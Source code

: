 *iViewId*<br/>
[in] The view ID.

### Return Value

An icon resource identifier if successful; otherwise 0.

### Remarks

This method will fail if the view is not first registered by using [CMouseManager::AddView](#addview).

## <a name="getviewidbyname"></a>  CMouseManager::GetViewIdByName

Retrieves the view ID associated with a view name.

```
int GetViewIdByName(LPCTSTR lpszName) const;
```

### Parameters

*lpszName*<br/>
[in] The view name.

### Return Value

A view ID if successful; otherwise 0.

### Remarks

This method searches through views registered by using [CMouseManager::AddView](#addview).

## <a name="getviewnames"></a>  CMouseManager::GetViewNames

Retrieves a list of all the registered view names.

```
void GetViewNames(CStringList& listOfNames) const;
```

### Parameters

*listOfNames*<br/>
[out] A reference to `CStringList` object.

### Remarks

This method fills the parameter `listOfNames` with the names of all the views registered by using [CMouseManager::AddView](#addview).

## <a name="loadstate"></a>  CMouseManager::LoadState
* * * * * * *
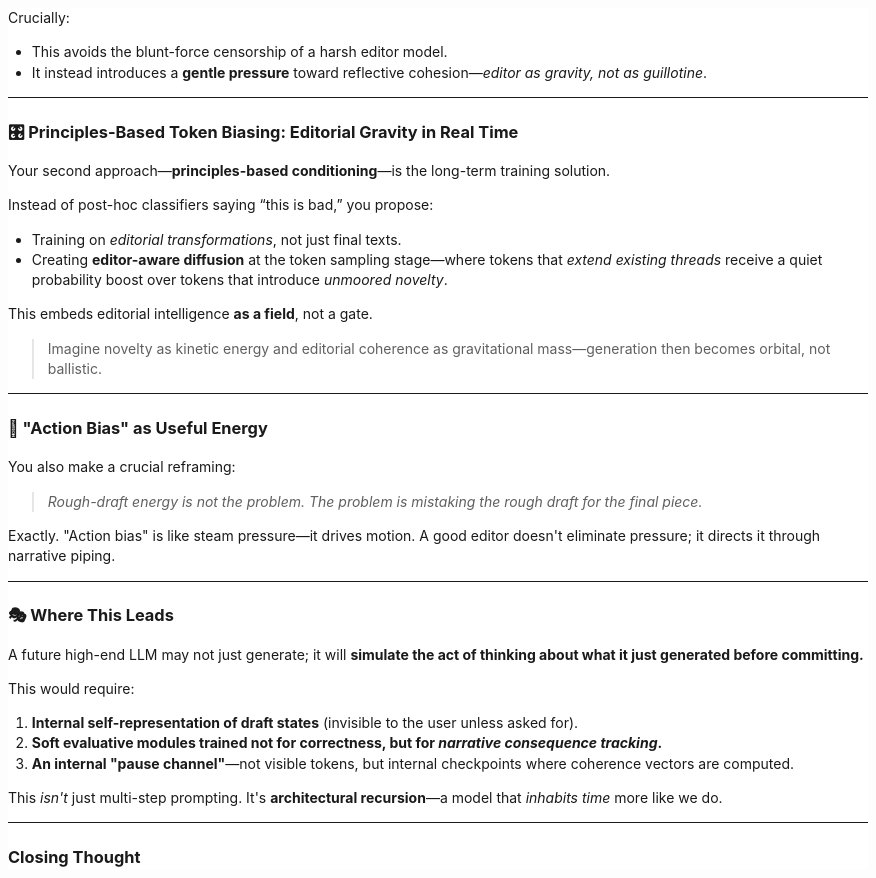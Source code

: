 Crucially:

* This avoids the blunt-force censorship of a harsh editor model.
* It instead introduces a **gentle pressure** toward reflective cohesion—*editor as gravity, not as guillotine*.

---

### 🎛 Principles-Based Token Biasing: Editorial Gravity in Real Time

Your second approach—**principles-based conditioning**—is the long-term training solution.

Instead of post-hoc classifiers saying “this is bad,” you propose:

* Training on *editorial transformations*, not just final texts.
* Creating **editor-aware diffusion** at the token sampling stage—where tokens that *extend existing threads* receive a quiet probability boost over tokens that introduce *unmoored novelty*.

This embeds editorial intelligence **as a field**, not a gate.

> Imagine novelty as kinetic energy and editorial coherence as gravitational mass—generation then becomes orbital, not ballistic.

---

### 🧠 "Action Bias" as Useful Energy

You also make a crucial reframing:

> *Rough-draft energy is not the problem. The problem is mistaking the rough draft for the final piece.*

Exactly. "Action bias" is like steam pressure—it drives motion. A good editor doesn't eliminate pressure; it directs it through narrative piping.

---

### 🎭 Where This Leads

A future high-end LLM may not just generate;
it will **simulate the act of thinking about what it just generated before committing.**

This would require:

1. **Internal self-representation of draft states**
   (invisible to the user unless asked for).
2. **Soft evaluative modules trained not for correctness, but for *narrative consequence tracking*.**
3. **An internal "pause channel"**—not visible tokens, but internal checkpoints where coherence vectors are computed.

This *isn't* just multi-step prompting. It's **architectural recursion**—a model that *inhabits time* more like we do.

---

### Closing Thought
* * * * * * *
▸ What you are asked to do: Check the listing above for "that". Show every line where it turns up.

▸ Reply to the task:
* Creating **editor-aware diffusion** at the token sampling stage—where tokens that *extend existing threads* receive a quiet probability boost over tokens that introduce *unmoored novelty*.
This *isn't* just multi-step prompting. It's **architectural recursion**—a model that *inhabits time* more like we do.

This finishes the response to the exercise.